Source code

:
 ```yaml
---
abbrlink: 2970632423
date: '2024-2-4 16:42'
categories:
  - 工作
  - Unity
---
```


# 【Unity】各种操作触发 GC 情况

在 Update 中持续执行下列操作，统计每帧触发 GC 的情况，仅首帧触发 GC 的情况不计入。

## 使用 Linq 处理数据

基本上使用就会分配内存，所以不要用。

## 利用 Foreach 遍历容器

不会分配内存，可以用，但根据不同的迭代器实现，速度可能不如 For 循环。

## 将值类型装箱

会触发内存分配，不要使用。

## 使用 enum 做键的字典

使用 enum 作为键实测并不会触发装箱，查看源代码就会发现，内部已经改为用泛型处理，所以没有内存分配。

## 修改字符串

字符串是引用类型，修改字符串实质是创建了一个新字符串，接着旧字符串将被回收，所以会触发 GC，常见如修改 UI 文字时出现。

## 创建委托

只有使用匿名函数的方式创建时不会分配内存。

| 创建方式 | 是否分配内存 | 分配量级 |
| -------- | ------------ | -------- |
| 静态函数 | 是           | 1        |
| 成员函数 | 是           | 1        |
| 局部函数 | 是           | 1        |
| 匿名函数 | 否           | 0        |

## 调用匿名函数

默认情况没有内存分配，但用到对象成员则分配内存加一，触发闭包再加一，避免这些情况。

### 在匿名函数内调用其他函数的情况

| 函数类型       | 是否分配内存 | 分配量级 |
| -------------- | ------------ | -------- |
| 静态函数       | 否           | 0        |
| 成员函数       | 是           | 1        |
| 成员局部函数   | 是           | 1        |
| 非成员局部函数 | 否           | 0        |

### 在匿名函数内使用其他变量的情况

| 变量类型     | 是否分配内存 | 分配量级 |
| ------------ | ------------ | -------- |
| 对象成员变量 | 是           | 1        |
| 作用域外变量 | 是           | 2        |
☆ ☆ ☆ ☆ ☆
TASK STATEMENT - Output every entry exactly as it appears.

SOLUTION TO THIS TASK -
Source code

:
 ```yaml
---
abbrlink: 2970632423
date: '2024-2-4 16:42'
categories:
  - 工作
  - Unity
---
```


# 【Unity】各种操作触发 GC 情况

在 Update 中持续执行下列操作，统计每帧触发 GC 的情况，仅首帧触发 GC 的情况不计入。

## 使用 Linq 处理数据

基本上使用就会分配内存，所以不要用。

## 利用 Foreach 遍历容器

不会分配内存，可以用，但根据不同的迭代器实现，速度可能不如 For 循环。

## 将值类型装箱

会触发内存分配，不要使用。

## 使用 enum 做键的字典

使用 enum 作为键实测并不会触发装箱，查看源代码就会发现，内部已经改为用泛型处理，所以没有内存分配。

## 修改字符串

字符串是引用类型，修改字符串实质是创建了一个新字符串，接着旧字符串将被回收，所以会触发 GC，常见如修改 UI 文字时出现。

## 创建委托

只有使用匿名函数的方式创建时不会分配内存。

| 创建方式 | 是否分配内存 | 分配量级 |
| -------- | ------------ | -------- |
| 静态函数 | 是           | 1        |
| 成员函数 | 是           | 1        |
| 局部函数 | 是           | 1        |
| 匿名函数 | 否           | 0        |

## 调用匿名函数

默认情况没有内存分配，但用到对象成员则分配内存加一，触发闭包再加一，避免这些情况。

### 在匿名函数内调用其他函数的情况

| 函数类型       | 是否分配内存 | 分配量级 |
| -------------- | ------------ | -------- |
| 静态函数       | 否           | 0        |
| 成员函数       | 是           | 1        |
| 成员局部函数   | 是           | 1        |
| 非成员局部函数 | 否           | 0        |

### 在匿名函数内使用其他变量的情况

| 变量类型     | 是否分配内存 | 分配量级 |
| ------------ | ------------ | -------- |
| 对象成员变量 | 是           | 1        |
| 作用域外变量 | 是           | 2        |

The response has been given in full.